%%

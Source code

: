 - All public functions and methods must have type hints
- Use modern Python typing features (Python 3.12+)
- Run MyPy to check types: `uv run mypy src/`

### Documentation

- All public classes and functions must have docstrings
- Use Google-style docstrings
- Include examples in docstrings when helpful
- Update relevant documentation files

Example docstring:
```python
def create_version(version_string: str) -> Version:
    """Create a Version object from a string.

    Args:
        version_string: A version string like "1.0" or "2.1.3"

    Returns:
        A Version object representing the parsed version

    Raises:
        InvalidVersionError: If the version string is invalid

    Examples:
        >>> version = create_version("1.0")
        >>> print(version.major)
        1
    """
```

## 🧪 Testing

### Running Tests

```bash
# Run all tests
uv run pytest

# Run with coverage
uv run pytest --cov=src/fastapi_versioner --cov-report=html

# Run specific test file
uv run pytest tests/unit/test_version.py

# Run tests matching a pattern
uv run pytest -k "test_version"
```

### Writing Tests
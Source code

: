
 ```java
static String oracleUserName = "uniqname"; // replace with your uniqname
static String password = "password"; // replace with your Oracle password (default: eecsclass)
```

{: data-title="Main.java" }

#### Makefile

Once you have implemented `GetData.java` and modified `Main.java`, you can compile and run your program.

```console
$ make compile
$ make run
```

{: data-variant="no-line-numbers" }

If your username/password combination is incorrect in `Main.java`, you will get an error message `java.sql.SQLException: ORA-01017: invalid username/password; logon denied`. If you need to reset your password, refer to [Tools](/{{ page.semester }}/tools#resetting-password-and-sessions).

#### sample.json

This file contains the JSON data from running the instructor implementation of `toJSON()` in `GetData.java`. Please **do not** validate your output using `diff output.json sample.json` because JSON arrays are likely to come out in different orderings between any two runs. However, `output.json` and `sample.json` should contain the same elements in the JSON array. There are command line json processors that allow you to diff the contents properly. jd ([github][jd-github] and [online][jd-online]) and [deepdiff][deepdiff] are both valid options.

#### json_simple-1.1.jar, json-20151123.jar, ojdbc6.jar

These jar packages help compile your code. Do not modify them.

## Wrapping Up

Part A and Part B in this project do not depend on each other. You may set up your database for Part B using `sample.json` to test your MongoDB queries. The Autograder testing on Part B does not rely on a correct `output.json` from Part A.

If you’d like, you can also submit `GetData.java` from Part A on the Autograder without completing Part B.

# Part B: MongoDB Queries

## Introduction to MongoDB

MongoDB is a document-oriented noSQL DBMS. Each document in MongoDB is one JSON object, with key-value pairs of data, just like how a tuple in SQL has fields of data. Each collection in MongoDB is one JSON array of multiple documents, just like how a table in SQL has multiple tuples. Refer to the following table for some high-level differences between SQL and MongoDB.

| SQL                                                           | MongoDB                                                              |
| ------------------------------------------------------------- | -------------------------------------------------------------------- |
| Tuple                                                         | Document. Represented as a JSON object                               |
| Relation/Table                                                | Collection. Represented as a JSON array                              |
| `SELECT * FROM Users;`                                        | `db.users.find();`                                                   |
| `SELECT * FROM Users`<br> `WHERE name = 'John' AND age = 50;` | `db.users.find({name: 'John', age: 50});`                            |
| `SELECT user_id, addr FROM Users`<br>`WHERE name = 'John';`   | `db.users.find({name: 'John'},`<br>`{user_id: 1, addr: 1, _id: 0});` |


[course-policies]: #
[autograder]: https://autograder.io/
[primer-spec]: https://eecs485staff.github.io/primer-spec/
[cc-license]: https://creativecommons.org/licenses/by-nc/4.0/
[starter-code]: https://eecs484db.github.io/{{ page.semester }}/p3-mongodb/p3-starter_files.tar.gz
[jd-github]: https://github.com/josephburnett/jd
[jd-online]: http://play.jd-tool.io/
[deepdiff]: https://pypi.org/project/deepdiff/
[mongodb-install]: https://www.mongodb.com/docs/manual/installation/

%%

Across the data, how many lines have the word "John" in them? Respond with the number alone.

▶ _Exercise output_
2